The museum’s first show, Louis Comfort Tiffany: Treasures from the Driehaus Collection, was orchestrated by veteran curator David Hanks. Although exhibitions often draw from Driehaus holdings, the museum has also welcomed traveling shows, such as the New-York Historical Society’s Beauty’s Legacy: Gilded Age Portraits in America and The Art of Seating: 200 Years of American Design, organized by the Museum of Contemporary Art, Jacksonville and the Thomas H. and Diane DeMell Jacobsen PhD Foundation. The museum’s own shows have traveled as well. “The exhibitions, along with their companion publications, helped the museum gain the respect of our peers and increased awareness of the museum in Chicago and across the country,” Dubé- Scherr says.
Like any individual of pronounced passions, Driehaus had his quirks. “He had a particular style of bidding, that I named the Statue of Liberty,” Kuharic says. “Paddle held firmly aloft in his right hand at the first bid and continuously until the bid had either surpassed his comfort level, or he prevailed. He thought that by coming in early and doing so, that would intimidate the competition.”
“Anyone who knew Richard was aware of his deep interest in lighting,” says Dubé-Scherr. “We spent many hours discussing the ‘perfect’ lighting levels in the museum. Richard felt the lighting should be experiential, meaning very low, as it would have been during the 1880s. However, for safety reasons, it needed to be a little brighter. We ended up having a setting we affectionately called ‘Richard lighting.’ When we knew he was coming over for a visit from his office across the street, we would push the ‘Richard lighting’ button and in an instant, the lighting would adjust to his preferred level. He knew we had these two levels, but never said a word.”

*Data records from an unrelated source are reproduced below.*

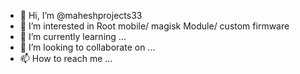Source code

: - 👋 Hi, I’m @maheshprojects33
- 👀 I’m interested in Root mobile/ magisk Module/ custom firmware 
- 🌱 I’m currently learning ...
- 💞️ I’m looking to collaborate on ...
- 📫 How to reach me ...

<!---
maheshprojects33/maheshprojects33 is a ✨ special ✨ repository because its `README.md` (this file) appears on your GitHub profile.
You can click the Preview link to take a look at your changes.
--->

With the exception of his considerable automobile collection, which included a 1948 Tucker and a 1966 Corvette 427, Driehaus usually didn’t venture much past the 1930s with his acquisitions. As he laughingly remarked, “I think people who collect modern art probably don’t live long.” But his philanthropy reached far and wide in Chicago, from small grants to dance companies to the $30 million he gave his alma mater, DePaul University’s business school. His love of historic architecture not only led him to acquire as his business headquarters the Richardsonian Romanesque Ransom Cable mansion (built 1885–1886) designed by Cobb and Frost, but to establish the Richard H. Driehaus Prize. Administered through the University of Notre Dame, the $200,000 prize is awarded annually to “a living architect whose work embodies the highest ideals of traditional and classical architecture in contemporary society, and creates a positive cultural, environmental, and artistic impact.” Berlin’s Sebastian Treese was honored earlier this year. Previous recipients include Robert A. M. Stern, Michael Graves, and Andrés Duany and Elizabeth Plater-Zyberk.

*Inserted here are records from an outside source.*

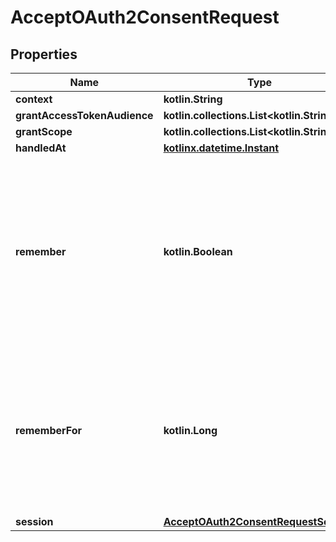 
# AcceptOAuth2ConsentRequest

## Properties
| Name | Type | Description | Notes |
| ------------ | ------------- | ------------- | ------------- |
| **context** | **kotlin.String** |  |  [optional] |
| **grantAccessTokenAudience** | **kotlin.collections.List&lt;kotlin.String&gt;** |  |  [optional] |
| **grantScope** | **kotlin.collections.List&lt;kotlin.String&gt;** |  |  [optional] |
| **handledAt** | [**kotlinx.datetime.Instant**](kotlinx.datetime.Instant.md) |  |  [optional] |
| **remember** | **kotlin.Boolean** | Remember, if set to true, tells ORY Hydra to remember this consent authorization and reuse it if the same client asks the same user for the same, or a subset of, scope. |  [optional] |
| **rememberFor** | **kotlin.Long** | RememberFor sets how long the consent authorization should be remembered for in seconds. If set to &#x60;0&#x60;, the authorization will be remembered indefinitely. |  [optional] |
| **session** | [**AcceptOAuth2ConsentRequestSession**](AcceptOAuth2ConsentRequestSession.md) |  |  [optional] |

A highly personable fellow with an outrageously loud laugh that came out of nowhere, Driehaus was essentially a modest man. Even the big birthday bash he threw for himself each July at his weekend estate in Wisconsin was more about the enjoyment of his thousand-plus guests than it was about him. He loved making an entrance (once on the back of an elephant) and always got up and spoke—sometimes emotionally—about hard work and success, but the evening, with its fireworks and entertainment (Diana Ross performed at his last party, in 2019), was always extraordinarily good fun, with not a whiff of homage about it.